Ganqu Cui
Young Scientist, Shanghai Artificial Intelligence Laboratory
Ganqu Cui, a young scientist in Shanghai Artificial Intelligence Laboratory, graduated from the Department of Computer Science of Tsinghua University with a Ph.D., supervised by Associate Professor Liu Zhiyuan. His research interests include large language model alignment and reinforcement learning techniques. He has published more than ten papers in ICML, NeurIPS, ICLR, ACL, KDD and other top international AI conferences and journals, with more than 8000 citations in Google Scholar.
Topic
PRIME: Process Reinforcement through Implicit Rewards
The release of OpenAI o1 and DeepSeek-R1 models proved that reinforcement learning is a necessary path to higher-order reasoning ability, but it has been little explored by the open source community.
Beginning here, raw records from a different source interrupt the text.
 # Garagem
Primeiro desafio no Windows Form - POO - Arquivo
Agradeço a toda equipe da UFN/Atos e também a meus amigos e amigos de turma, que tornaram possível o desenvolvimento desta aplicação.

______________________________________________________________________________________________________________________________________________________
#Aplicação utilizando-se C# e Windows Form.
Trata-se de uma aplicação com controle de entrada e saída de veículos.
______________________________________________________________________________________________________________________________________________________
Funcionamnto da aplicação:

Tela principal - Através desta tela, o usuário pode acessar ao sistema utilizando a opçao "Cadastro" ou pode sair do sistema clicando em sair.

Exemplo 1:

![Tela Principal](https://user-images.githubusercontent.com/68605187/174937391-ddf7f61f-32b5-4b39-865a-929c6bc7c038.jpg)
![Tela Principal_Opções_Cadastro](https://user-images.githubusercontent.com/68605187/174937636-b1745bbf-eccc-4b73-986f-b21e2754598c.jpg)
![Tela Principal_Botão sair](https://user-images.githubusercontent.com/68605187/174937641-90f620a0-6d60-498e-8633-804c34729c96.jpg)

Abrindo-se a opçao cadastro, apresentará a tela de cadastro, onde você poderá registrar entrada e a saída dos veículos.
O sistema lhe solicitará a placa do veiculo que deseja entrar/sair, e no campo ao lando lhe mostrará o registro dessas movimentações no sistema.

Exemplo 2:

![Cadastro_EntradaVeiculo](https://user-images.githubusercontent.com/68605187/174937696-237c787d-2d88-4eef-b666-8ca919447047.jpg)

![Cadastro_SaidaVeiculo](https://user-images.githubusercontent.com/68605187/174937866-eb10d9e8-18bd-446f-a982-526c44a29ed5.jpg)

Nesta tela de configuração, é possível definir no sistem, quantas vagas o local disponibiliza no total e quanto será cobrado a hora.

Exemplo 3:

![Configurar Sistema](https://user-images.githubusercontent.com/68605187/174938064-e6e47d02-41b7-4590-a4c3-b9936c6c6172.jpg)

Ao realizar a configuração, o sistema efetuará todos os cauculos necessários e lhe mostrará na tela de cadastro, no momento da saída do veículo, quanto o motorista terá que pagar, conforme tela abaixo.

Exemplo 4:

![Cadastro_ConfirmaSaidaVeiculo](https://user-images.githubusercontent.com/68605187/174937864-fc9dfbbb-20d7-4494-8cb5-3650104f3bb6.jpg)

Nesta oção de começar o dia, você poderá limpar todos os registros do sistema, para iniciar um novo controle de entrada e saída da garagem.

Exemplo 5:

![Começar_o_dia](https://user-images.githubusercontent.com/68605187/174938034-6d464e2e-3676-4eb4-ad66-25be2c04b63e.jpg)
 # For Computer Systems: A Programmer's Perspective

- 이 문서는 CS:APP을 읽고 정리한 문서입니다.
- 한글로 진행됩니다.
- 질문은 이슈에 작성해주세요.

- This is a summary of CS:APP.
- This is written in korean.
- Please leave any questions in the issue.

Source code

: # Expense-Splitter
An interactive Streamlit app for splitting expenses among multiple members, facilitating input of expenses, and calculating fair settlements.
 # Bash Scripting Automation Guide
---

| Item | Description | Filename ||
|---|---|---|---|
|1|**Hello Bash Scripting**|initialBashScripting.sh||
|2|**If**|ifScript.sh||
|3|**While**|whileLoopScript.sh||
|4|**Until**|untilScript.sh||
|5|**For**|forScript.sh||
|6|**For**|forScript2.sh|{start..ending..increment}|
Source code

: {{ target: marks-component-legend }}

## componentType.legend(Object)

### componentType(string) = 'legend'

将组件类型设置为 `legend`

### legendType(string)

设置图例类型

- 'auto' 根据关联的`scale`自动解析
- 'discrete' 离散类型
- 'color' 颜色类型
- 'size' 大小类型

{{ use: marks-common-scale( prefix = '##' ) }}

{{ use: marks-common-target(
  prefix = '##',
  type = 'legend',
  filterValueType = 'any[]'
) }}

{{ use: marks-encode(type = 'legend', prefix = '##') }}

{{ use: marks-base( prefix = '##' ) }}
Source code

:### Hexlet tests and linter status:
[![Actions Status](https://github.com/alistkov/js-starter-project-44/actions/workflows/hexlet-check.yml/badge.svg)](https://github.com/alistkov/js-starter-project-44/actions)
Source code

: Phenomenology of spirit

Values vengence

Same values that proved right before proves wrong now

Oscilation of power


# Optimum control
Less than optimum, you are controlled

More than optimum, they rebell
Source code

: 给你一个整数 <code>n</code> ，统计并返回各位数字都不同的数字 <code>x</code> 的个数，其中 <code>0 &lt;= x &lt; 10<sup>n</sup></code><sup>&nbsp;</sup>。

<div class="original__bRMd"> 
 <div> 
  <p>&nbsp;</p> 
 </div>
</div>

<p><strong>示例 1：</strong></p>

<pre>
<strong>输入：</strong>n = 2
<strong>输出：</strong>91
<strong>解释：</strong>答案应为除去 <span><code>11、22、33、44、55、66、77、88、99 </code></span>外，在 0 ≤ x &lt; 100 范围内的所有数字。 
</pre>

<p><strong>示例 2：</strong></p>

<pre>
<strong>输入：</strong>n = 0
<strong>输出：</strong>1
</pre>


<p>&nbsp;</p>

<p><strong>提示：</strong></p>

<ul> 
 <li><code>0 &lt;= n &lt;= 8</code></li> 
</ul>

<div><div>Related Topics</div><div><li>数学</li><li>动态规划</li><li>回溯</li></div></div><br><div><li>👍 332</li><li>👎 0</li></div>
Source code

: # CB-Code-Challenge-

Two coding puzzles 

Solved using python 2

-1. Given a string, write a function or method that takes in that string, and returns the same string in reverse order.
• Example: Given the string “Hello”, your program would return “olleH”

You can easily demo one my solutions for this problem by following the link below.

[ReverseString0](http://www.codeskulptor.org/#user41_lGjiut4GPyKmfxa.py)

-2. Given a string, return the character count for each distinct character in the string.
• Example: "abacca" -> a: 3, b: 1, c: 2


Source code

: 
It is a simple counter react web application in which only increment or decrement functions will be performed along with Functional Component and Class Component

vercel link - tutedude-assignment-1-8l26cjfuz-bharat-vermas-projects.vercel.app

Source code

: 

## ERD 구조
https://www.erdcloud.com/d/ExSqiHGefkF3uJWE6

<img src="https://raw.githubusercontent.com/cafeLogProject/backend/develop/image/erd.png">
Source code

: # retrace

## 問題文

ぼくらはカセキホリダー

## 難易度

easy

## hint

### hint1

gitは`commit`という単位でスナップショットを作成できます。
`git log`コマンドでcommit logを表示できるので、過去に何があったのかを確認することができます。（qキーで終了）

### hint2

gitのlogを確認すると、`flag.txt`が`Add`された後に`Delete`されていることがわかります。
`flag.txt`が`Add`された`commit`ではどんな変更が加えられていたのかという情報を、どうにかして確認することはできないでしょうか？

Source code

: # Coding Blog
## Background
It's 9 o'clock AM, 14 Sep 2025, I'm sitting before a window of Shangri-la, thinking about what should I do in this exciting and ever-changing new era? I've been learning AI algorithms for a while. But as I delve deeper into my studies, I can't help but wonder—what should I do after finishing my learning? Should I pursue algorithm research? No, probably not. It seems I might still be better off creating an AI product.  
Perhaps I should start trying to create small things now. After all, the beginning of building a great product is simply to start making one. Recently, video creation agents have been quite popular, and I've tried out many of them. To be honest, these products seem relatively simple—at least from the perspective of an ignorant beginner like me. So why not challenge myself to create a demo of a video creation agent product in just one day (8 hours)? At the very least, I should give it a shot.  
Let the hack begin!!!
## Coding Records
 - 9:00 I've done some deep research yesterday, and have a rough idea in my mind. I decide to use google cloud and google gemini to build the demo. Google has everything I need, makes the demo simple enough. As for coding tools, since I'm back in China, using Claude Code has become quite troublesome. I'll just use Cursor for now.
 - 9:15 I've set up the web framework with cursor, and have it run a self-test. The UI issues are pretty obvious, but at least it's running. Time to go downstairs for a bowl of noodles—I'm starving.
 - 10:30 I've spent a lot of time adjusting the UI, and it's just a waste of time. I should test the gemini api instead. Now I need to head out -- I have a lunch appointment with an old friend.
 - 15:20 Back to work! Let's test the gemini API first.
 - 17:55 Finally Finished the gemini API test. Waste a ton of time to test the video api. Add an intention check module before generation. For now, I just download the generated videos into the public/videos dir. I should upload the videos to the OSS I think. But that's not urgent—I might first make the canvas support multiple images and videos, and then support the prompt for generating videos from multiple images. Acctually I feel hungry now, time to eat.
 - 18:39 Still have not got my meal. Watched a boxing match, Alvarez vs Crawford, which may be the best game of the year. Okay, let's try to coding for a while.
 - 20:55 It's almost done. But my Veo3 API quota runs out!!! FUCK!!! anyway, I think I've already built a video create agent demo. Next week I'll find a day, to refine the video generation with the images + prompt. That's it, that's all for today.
We propose PRIME, an online reinforcement learning method based on scalable process reward, which successfully solves the three essential problems of how to use, how to train, and how to scale PRM in large-model reinforcement learning through implicit process reward, with excellent ease of use and scalability. We trained Eurus-2 from Qwen2.5-Math-7B-Base, which uses only 1/10 of Qwen's open-source data, and its mathematical ability exceeds that of Llama3.1-70B, GPT-4o and other large models. Among other things, PRIME brings an absolute improvement of 16.7% to the model, which far exceeds any open-source scheme we know of.